The Rhapsody for alto, male chorus and orchestra, Op. 53, by Johannes Brahms is the last song cycle on the album. Elena Obraztsova performed it for the first time on 2 August 1980 at the Grand Hall of the Moscow Conservatory with the male group of the Yurlov State Republican Academic Russian Choral Capella and the Academic Symphony Orchestra of the Moscow State Philharmonic Society conducted by Algis Žiūraitis.

The researchers connect the emergence of the Rhapsody with one of Brahms’s deepest amorous experience associated with his feeling for Clara Schumann’s daughter Julie. A fragment from one of the most Wertherian poems by Brahms’s favourite poet Johann Wolfgang von Goethe – Harzreise im Winter (1777) – was a poetic source for the Rhapsody. The poem was based on a real event. One day, when Goethe found himself dropping behind the hunting company of Karl August, duke of Saxe-Weimar, he set out for the Harz Mountains expecting to see there the young man who had shunned society and was giving way to despair after reading The Sorrows of Young Werther. When Brahms was young, he compared himself with the hero of Goethe’s novel because of his own conflicting feelings for Clara Schumann that were reflected in a number of his works of the 1850’s. Many years later he visited the family again, and fell in love with Clara’s daughter Julie, then a 24-year old dazzling beauty. Her sudden engagement to count Marmorito caused the tumult of Brahms’s mind. Painful abandonment of the dream of love and family, self-denial and loneliness were realized in the Rhapsody.
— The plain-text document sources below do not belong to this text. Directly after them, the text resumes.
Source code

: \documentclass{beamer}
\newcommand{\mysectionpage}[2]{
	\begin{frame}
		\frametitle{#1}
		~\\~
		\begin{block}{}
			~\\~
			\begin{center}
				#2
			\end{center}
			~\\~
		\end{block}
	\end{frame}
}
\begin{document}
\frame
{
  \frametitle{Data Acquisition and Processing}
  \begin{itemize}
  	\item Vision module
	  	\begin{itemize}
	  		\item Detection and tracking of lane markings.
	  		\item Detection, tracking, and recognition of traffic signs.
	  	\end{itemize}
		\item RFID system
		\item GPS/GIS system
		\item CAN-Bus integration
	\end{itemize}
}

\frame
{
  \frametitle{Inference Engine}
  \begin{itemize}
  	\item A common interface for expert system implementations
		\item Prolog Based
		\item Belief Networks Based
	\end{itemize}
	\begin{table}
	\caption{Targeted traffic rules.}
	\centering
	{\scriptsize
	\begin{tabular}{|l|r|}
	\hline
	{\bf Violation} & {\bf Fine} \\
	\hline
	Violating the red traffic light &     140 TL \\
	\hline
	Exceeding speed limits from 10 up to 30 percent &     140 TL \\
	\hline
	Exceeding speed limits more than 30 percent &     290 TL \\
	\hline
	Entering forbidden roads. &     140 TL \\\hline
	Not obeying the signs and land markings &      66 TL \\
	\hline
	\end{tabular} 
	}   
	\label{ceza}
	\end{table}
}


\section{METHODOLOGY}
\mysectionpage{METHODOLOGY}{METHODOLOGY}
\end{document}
“Johannes brought me a wonderful thing a few days ago,” wrote Clara Schumann in her diary. “He called it his wedding song. I was so much shaken by the deep sorrow of the words and music that I cannot recollect a recent impression as strong as that.”

The Rhapsody was premiered in 1870 at Jena with the participation of Pauline Viardot.

The Rhapsody amazes with the concentration of feeling, power of expression and sincerity that are typical qualities of the composer’s best songs. Elena Obraztsova performs the Rhapsody with noble restraint of a deeply concealed feeling. “The singer remains all the time in the state of solemn calm that the poet asks for so much in his verses” (Anatoly Orfenov). The Rhapsody closes with a moving prayer “Father of love.”